Task instructions:
Find each line of the entries with the string "that", please, and copy it.

Supplied entries:
++++++++

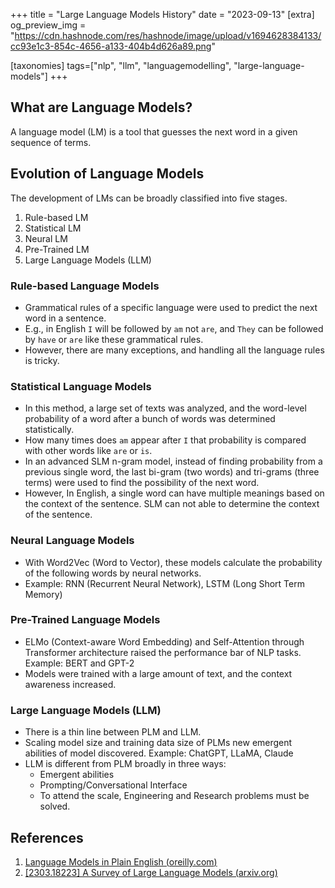+++
title = "Large Language Models History"
date = "2023-09-13"
[extra]
og_preview_img = "https://cdn.hashnode.com/res/hashnode/image/upload/v1694628384133/cc93e1c3-854c-4656-a133-404b4d626a89.png"

[taxonomies]
tags=["nlp", "llm", "languagemodelling", "large-language-models"]
+++

## What are Language Models?

A language model (LM) is a tool that guesses the next word in a given sequence of terms.

## Evolution of Language Models

The development of LMs can be broadly classified into five stages.

1. Rule-based LM
2. Statistical LM
3. Neural LM
4. Pre-Trained LM
5. Large Language Models (LLM)

### Rule-based Language Models

- Grammatical rules of a specific language were used to predict the next word in a sentence.
- E.g., in English `I` will be followed by `am` not `are`, and `They` can be followed by `have` or `are` like these grammatical rules.
- However, there are many exceptions, and handling all the language rules is tricky.

### Statistical Language Models

- In this method, a large set of texts was analyzed, and the word-level probability of a word after a bunch of words was determined statistically.
- How many times does `am` appear after `I` that probability is compared with other words like `are` or `is`.
- In an advanced SLM n-gram model, instead of finding probability from a previous single word, the last bi-gram (two words) and tri-grams (three terms) were used to find the possibility of the next word.
- However, In English, a single word can have multiple meanings based on the context of the sentence. SLM can not able to determine the context of the sentence.

### Neural Language Models

- With Word2Vec (Word to Vector), these models calculate the probability of the following words by neural networks.
- Example: RNN (Recurrent Neural Network), LSTM (Long Short Term Memory)

### Pre-Trained Language Models

- ELMo (Context-aware Word Embedding) and Self-Attention through Transformer architecture raised the performance bar of NLP tasks. Example: BERT and GPT-2
- Models were trained with a large amount of text, and the context awareness increased.

### Large Language Models (LLM)

- There is a thin line between PLM and LLM.
- Scaling model size and training data size of PLMs new emergent abilities of model discovered. Example: ChatGPT, LLaMA, Claude
- LLM is different from PLM broadly in three ways:
  - Emergent abilities
  - Prompting/Conversational Interface
  - To attend the scale, Engineering and Research problems must be solved.

## References

1. [Language Models in Plain English (](https://learning.oreilly.com/library/view/language-models-in/9781098109073/)[oreilly.com](https://oreilly.com)[)](https://learning.oreilly.com/library/view/language-models-in/9781098109073/)
2. [\[2303.18223\] A Survey of Large Language Models (](https://arxiv.org/abs/2303.18223)[arxiv.org](https://arxiv.org)[)](https://arxiv.org/abs/2303.18223)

++++++++

Exercise result:
A language model (LM) is a tool that guesses the next word in a given sequence of terms.
- How many times does `am` appear after `I` that probability is compared with other words like `are` or `is`.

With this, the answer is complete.